# Upcoming 40k rumours (6th and codex)



## MaidenManiac (Oct 2, 2008)

Found this while cruising the net:

Cred to BOLS and Dakka's MarikLaw



> He/She wouldn't go into specifics, but said that a lot of what had been said online was true, some of it wasn't entirely correct, and some of it was correct but just worded extremely poorly to a point where it made the rule seem more complex than it actually was or made the rule seem somehow different. He/She said he/she had played games using the new rulebook and said that the games didn't take much longer to complete than they already are, if anything they were making a point that some of the more convoluted rules have been streamlined and some of the rules that were "too basic" got changed as well. He/She said that, if anything, the game feels much more strategic with the new rulebook, though he/she did say that some of the rules take "a bit of getting used to."
> 
> EDIT: Codex books won't be invalidated by the new rules apparently, but the new rulebook will come with an FAQ section for each already existing army to clarify any confusion or mix-ups in concern to the new rules.
> 
> ...


Hit it!


----------



## Viryn (Mar 14, 2010)

Oh my... Is that a boner I feel XD


----------



## scscofield (May 23, 2011)

FLGS owner told me that Necron models and Codex hit next week. He has been selling off some of his non gw stuff for cheap to make room for it.


----------



## wingazzwarlord (Jun 11, 2011)

iv heard that there is not going to be any imperials in the actual 6th edition box, so going by what your saying i probably wouldnt be out of my remit to say that it could be eldar and choas in the box.


----------



## Zion (May 31, 2011)

wingazzwarlord said:


> iv heard that there is not going to be any imperials in the actual 6th edition box, so going by what your saying i probably wouldnt be out of my remit to say that it could be eldar and choas in the box.


That has been one of the rumors floating around (it was previously being dismissed in favor of a box with Dark Angels and Chaos in it but that was snuffed out with the counter-rumor of Dark Angels not being in the box).

Alternatively the box could be Tau and Chaos (since they're supposed to be being exposed to the full brunt of Chaos instead of just the occasional warband of renagade Marines ). But that's just speculation of another way this can go.

Regardless, I'd expect the armies to be something that's Grey Knights or later for codices since those are supposed to be the closest to how 6th Edition is supposed to work.


----------



## Achaylus72 (Apr 30, 2011)

If this is all true.

Tau and Eldar now are the Good Guys, this would mean that on the face of it that Tau and Eldar forge a formal alliance with the Imperium. Actually this makes sense, of all the Xenos these two races are more compatible to the Imperium. I can dig it.

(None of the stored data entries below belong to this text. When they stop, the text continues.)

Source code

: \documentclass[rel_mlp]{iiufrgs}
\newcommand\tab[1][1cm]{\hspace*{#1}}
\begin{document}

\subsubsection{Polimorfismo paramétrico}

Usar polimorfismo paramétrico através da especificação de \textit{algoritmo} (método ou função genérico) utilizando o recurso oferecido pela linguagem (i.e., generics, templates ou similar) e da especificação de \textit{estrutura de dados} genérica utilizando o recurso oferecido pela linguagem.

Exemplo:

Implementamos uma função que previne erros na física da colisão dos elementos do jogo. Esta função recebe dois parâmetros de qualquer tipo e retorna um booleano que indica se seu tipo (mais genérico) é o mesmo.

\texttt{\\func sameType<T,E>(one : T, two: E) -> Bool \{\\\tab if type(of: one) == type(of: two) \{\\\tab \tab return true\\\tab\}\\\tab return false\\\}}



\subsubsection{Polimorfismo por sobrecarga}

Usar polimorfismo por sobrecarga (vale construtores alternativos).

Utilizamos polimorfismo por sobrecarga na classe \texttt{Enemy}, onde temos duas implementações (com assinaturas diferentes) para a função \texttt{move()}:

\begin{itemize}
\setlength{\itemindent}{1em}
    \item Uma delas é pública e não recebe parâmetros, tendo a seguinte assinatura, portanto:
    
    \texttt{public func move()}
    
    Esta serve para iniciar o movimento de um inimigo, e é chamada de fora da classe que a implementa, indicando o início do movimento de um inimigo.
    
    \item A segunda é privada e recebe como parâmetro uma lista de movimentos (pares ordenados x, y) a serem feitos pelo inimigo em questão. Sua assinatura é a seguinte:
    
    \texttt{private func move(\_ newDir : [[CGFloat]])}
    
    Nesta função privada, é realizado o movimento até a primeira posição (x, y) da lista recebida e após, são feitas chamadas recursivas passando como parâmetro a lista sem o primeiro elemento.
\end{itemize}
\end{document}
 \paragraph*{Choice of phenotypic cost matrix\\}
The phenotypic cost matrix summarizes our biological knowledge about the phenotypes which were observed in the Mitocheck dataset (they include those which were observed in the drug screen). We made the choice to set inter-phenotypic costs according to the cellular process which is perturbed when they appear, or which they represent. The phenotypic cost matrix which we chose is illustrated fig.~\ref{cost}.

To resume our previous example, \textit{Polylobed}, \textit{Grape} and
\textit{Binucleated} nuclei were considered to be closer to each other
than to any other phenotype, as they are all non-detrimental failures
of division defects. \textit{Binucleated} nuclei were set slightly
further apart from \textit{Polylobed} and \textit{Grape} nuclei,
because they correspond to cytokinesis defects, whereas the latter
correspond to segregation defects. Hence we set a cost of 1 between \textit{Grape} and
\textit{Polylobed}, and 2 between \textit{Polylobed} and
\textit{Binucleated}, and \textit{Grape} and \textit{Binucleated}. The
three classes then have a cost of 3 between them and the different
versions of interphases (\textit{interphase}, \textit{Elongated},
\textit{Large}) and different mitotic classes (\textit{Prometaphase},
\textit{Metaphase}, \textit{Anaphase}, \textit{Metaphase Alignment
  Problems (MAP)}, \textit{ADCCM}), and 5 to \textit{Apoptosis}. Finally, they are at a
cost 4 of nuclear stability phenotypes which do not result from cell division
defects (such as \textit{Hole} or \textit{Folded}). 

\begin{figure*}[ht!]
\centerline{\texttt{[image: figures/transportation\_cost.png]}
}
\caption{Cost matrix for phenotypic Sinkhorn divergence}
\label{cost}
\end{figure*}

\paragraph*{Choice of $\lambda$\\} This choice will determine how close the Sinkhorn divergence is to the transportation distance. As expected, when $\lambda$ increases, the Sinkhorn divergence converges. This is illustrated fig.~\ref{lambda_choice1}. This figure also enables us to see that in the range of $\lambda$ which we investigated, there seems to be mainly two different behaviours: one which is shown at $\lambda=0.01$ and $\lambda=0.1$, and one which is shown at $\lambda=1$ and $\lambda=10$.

Then we have Chaos, well it is about time that Chaos was elevated to the mean sons of bitches that they are, finally and hopefully the shackles have been taken off Chaos. Now i have said that some scathing critism if Chaos Renegades get a piss poor WD article then wait another two year for a fragging fulltime Codex, thats at the earliest 2014 or 2015 before we get the second installment, Chaos should be released all at once both Legion and Renegade codicies together or at least several months apart.

I still think that the Starter Set will be Dark Angels v Chaos, but if it is Tau v Chaos, it will give me an opportunity to get New Tau, thats kinda kool.

Anyway i am still excited of the future.


----------



## Wingman (Jun 27, 2011)

It's starting to sound similar to WFB where there is Chaos and Order.


----------



## slaaneshy (Feb 20, 2008)

So, he/she neither confirms or disputes anything specific about anything...therefore the point of this thread is???


----------



## LukeValantine (Dec 2, 2008)

So if this is true there will be 3 chaos book at the end of the next edition shuffle. My god it looks like the world really is ending in 2012+....ending in awesomeness!.


----------



## normtheunsavoury (Mar 20, 2008)

slaaneshy said:


> So, he/she neither confirms or disputes anything specific about anything...therefore the point of this thread is???


That was pretty much the impression I got "Some stuff is true but some of it isn't, I'm not going to say which is which but I will try and maintain an air of knowing what I'm talking about in the hope that it makes me seem more important than I really am."

When they have something concrete to say I'll start paying attention but until then, Meh!


----------



## Warsmith Drewgie (Oct 26, 2011)

Achaylus72 said:


> If this is all true.
> 
> Then we have Chaos, well it is about time that Chaos was elevated to the mean sons of bitches that they are, finally and hopefully the shackles have been taken off Chaos. Now i have said that some scathing critism if Chaos Renegades get a piss poor WD article then wait another two year for a fragging fulltime Codex, thats at the earliest 2014 or 2015 before we get the second installment, Chaos should be released all at once both Legion and Renegade codicies together or at least several months apart.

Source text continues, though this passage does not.